Although the two sisters were very close, there was a faint and subtle rivalry and jealousy between them. No letters from Fakhr al-Dowleh have survived that would reveal her feelings in this regard. However, from the surviving writings of Forough al-Dowleh, we learn of this matter: “Honorable Haji Khan… although at the table everything should be set in pairs, they place only one. Nawab Fakhr al-Dowleh gives her steward one hundred tumans a month on contract for henna, dye, soap, candles, and everything else. Her table setting is also much better than mine…” And elsewhere: “I wanted to dismiss Gholam Hossein, but I refrained for one reason: since Nawab Fakhr al-Dowleh had also brought in a singer, I brought Gholam Hossein at the same time. Now it has been a month since Fakhr al-Dowleh dismissed her singer. If I dismiss mine as well, she will be offended with me…” And in another place she writes: “For three hundred tumans, such details should not be necessary—that a person must chase the money for three months, run day and night, and still not obtain it… He wanted four hundred tumans from Fakhr al-Dowleh; Fakhr al-Dowleh told Khanom Baji. The day before yesterday in the morning she went, and by noon she had brought the money.”

==Death==
Yet it seemed that fate did not favor Tuman Agha Fakhr‑od‑Dowleh, the cherished daughter of the sovereign and one of the most distinguished women of the court. Like Majd‑od‑Dowleh's first wife, she remained without children and, in 1309 AH, fell ill with tuberculosis. Because of this illness, she died at the age of thirty‑three. Little by little, the illness grew stronger and the patient weaker, until the danger became imminent and the physicians ordered that she be taken to a more spacious place with fresher air. Majd‑od‑Dowleh rented one of Arbāb Jamshid's houses, located on the street bearing his name in the northern part of the city—an open, quiet area far from the noise of the center—and brought his beloved, ailing wife there. Naser al‑Din Shah visited his cherished daughter several times in that house, each time sitting by her bedside for an hour, comforting and caressing her. On his final visit, as he was leaving the room, witnesses saw him weeping bitterly.”

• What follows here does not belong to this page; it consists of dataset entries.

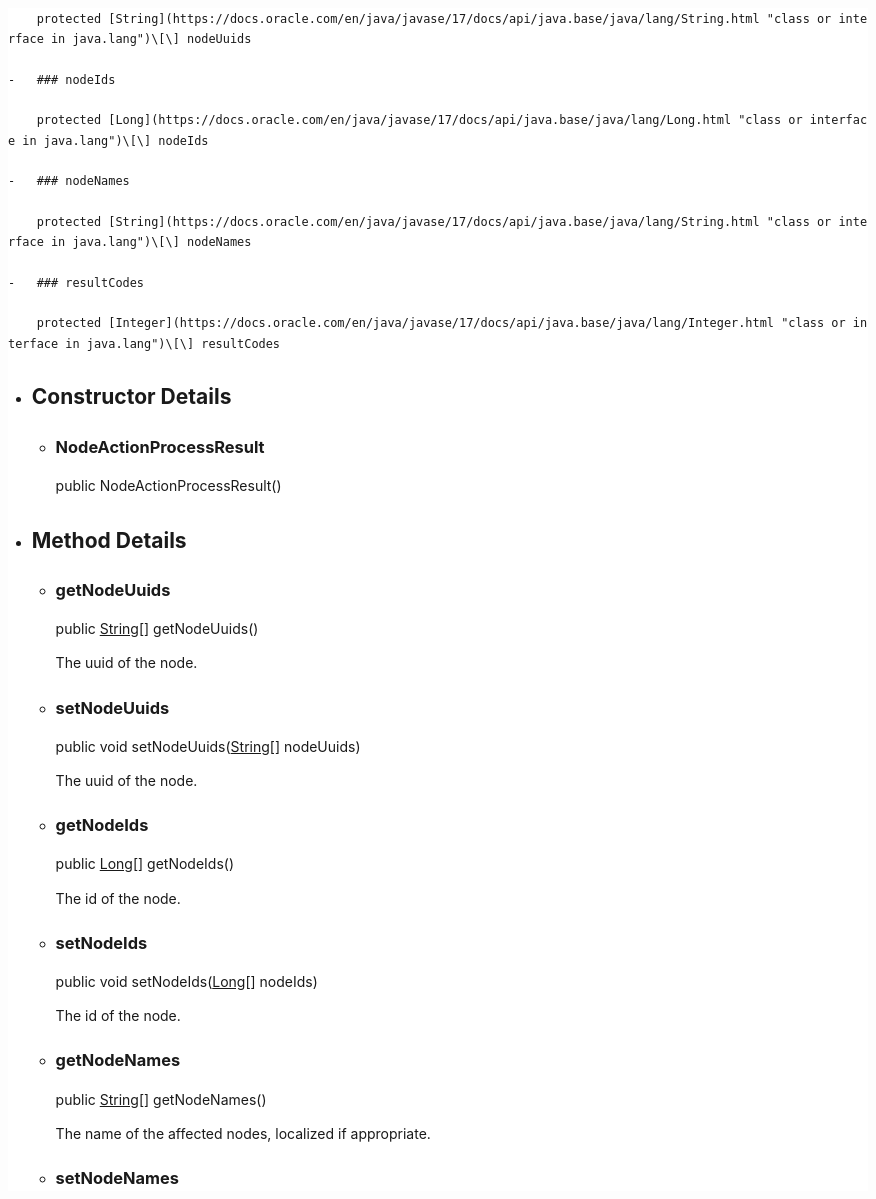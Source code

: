         protected [String](https://docs.oracle.com/en/java/javase/17/docs/api/java.base/java/lang/String.html "class or interface in java.lang")\[\] nodeUuids

    -   ### nodeIds

        protected [Long](https://docs.oracle.com/en/java/javase/17/docs/api/java.base/java/lang/Long.html "class or interface in java.lang")\[\] nodeIds

    -   ### nodeNames

        protected [String](https://docs.oracle.com/en/java/javase/17/docs/api/java.base/java/lang/String.html "class or interface in java.lang")\[\] nodeNames

    -   ### resultCodes

        protected [Integer](https://docs.oracle.com/en/java/javase/17/docs/api/java.base/java/lang/Integer.html "class or interface in java.lang")\[\] resultCodes

-   ## Constructor Details

    -   ### NodeActionProcessResult

        public NodeActionProcessResult()

-   ## Method Details

    -   ### getNodeUuids

        public [String](https://docs.oracle.com/en/java/javase/17/docs/api/java.base/java/lang/String.html "class or interface in java.lang")\[\] getNodeUuids()

        The uuid of the node.

    -   ### setNodeUuids

        public void setNodeUuids([String](https://docs.oracle.com/en/java/javase/17/docs/api/java.base/java/lang/String.html "class or interface in java.lang")\[\] nodeUuids)

        The uuid of the node.

    -   ### getNodeIds

        public [Long](https://docs.oracle.com/en/java/javase/17/docs/api/java.base/java/lang/Long.html "class or interface in java.lang")\[\] getNodeIds()

        The id of the node.

    -   ### setNodeIds

        public void setNodeIds([Long](https://docs.oracle.com/en/java/javase/17/docs/api/java.base/java/lang/Long.html "class or interface in java.lang")\[\] nodeIds)

        The id of the node.

    -   ### getNodeNames

        public [String](https://docs.oracle.com/en/java/javase/17/docs/api/java.base/java/lang/String.html "class or interface in java.lang")\[\] getNodeNames()

        The name of the affected nodes, localized if appropriate.

    -   ### setNodeNames
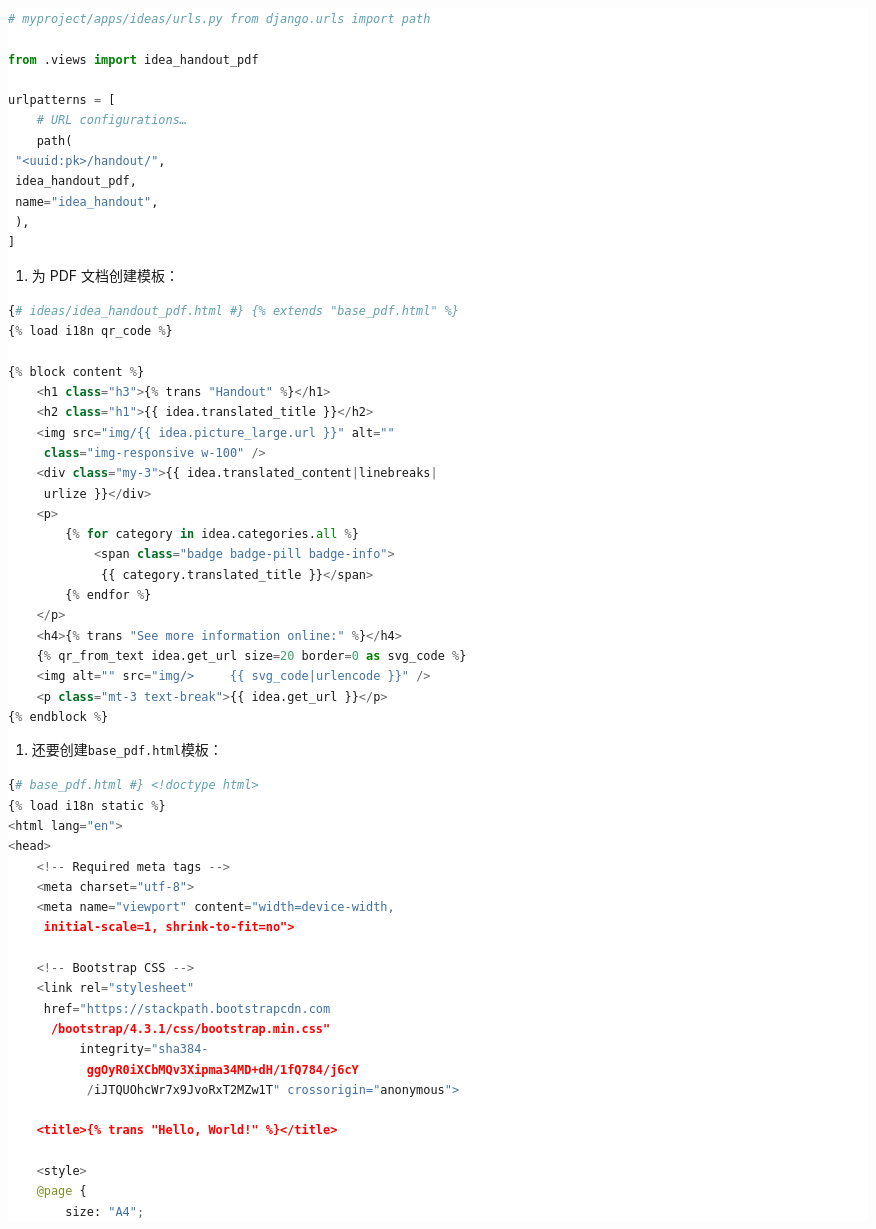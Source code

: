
 ```py
# myproject/apps/ideas/urls.py from django.urls import path

from .views import idea_handout_pdf

urlpatterns = [
    # URL configurations…
    path(
 "<uuid:pk>/handout/",
 idea_handout_pdf,
 name="idea_handout",
 ),
]
```

1.  为 PDF 文档创建模板：

```py
{# ideas/idea_handout_pdf.html #} {% extends "base_pdf.html" %}
{% load i18n qr_code %}

{% block content %}
    <h1 class="h3">{% trans "Handout" %}</h1>
    <h2 class="h1">{{ idea.translated_title }}</h2>
    <img src="img/{{ idea.picture_large.url }}" alt="" 
     class="img-responsive w-100" />
    <div class="my-3">{{ idea.translated_content|linebreaks|
     urlize }}</div>
    <p>
        {% for category in idea.categories.all %}
            <span class="badge badge-pill badge-info">
             {{ category.translated_title }}</span>
        {% endfor %}
    </p>
    <h4>{% trans "See more information online:" %}</h4>
    {% qr_from_text idea.get_url size=20 border=0 as svg_code %}
    <img alt="" src="img/>     {{ svg_code|urlencode }}" />
    <p class="mt-3 text-break">{{ idea.get_url }}</p>
{% endblock %}
```

1.  还要创建`base_pdf.html`模板：

```py
{# base_pdf.html #} <!doctype html>
{% load i18n static %}
<html lang="en">
<head>
    <!-- Required meta tags -->
    <meta charset="utf-8">
    <meta name="viewport" content="width=device-width, 
     initial-scale=1, shrink-to-fit=no">

    <!-- Bootstrap CSS -->
    <link rel="stylesheet"      
     href="https://stackpath.bootstrapcdn.com
      /bootstrap/4.3.1/css/bootstrap.min.css"
          integrity="sha384-
           ggOyR0iXCbMQv3Xipma34MD+dH/1fQ784/j6cY
           /iJTQUOhcWr7x9JvoRxT2MZw1T" crossorigin="anonymous">

    <title>{% trans "Hello, World!" %}</title>

    <style>
    @page {
        size: "A4";
```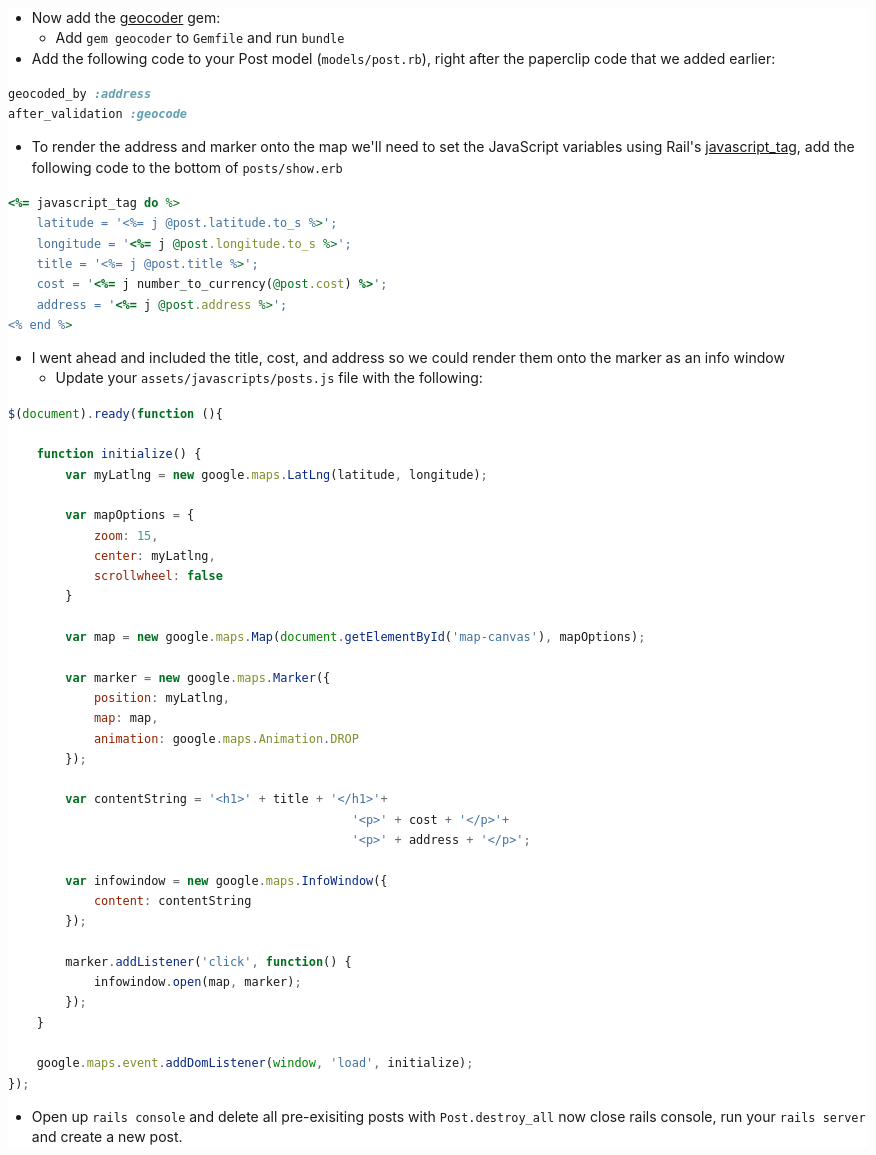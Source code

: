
 ```ruby
```
- Now add the [geocoder](https://github.com/alexreisner/geocoder) gem:
    - Add `gem geocoder` to `Gemfile` and run `bundle`
- Add the following code to your Post model (`models/post.rb`), right after the paperclip code that we added earlier:
```ruby
geocoded_by :address
after_validation :geocode
```
- To render the address and marker onto the map we'll need to set the JavaScript variables using Rail's [javascript_tag](http://api.rubyonrails.org/classes/ActionView/Helpers/JavaScriptHelper.html#method-i-javascript_tag), add the following code to the bottom of `posts/show.erb`
```ruby
<%= javascript_tag do %>
	latitude = '<%= j @post.latitude.to_s %>';
	longitude = '<%= j @post.longitude.to_s %>';
	title = '<%= j @post.title %>';
	cost = '<%= j number_to_currency(@post.cost) %>';
	address = '<%= j @post.address %>';
<% end %>
```
- I went ahead and included the title, cost, and address so we could render them onto the marker as an info window
    - Update your `assets/javascripts/posts.js` file with the following:
```js
$(document).ready(function (){

	function initialize() {
		var myLatlng = new google.maps.LatLng(latitude, longitude);

		var mapOptions = {
			zoom: 15,
			center: myLatlng,
			scrollwheel: false    
		}

		var map = new google.maps.Map(document.getElementById('map-canvas'), mapOptions);

		var marker = new google.maps.Marker({
			position: myLatlng,
			map: map,
			animation: google.maps.Animation.DROP
		});

		var contentString = '<h1>' + title + '</h1>'+
												'<p>' + cost + '</p>'+
												'<p>' + address + '</p>';

		var infowindow = new google.maps.InfoWindow({
			content: contentString
		});

		marker.addListener('click', function() {
			infowindow.open(map, marker);
		});
	}

	google.maps.event.addDomListener(window, 'load', initialize);
});
```
- Open up `rails console` and delete all pre-exisiting posts with `Post.destroy_all` now close rails console, run your `rails server` and create a new post.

A few verses of her poetry are inscribed on her tombstone in the courtyard of the shrine of Fatemeh Masoumeh.“Mohammad‑Hassan Khan E‘temad‑ol‑Saltaneh writes in his diary, under the events of 4 Ramadan 1310 AH: ‘Fakhr‑od‑Dowleh Tuman Agha, the Shah's daughter, passed away this morning. This princess was thirty‑three years old and was the finest of the Shah's children—endowed with beauty and accomplishment, skilled in calligraphy and composition, and a painter. The arrangement of the two tales Amir Arsalan and Zarrin‑Malek was conceived by Naqib‑ol‑Mamalek and carried out through the effort and handwriting of Fakhr‑od‑Dowleh.“She was also skilled in music. Yet, as the famous saying goes, ‘a fine grape had fallen to the share of a jackal.' She had fallen in love with Mehdi‑Qoli Khan Majd‑od‑Dowleh and, against her father's wishes, had been his wife for seven or eight years. She left no children behind.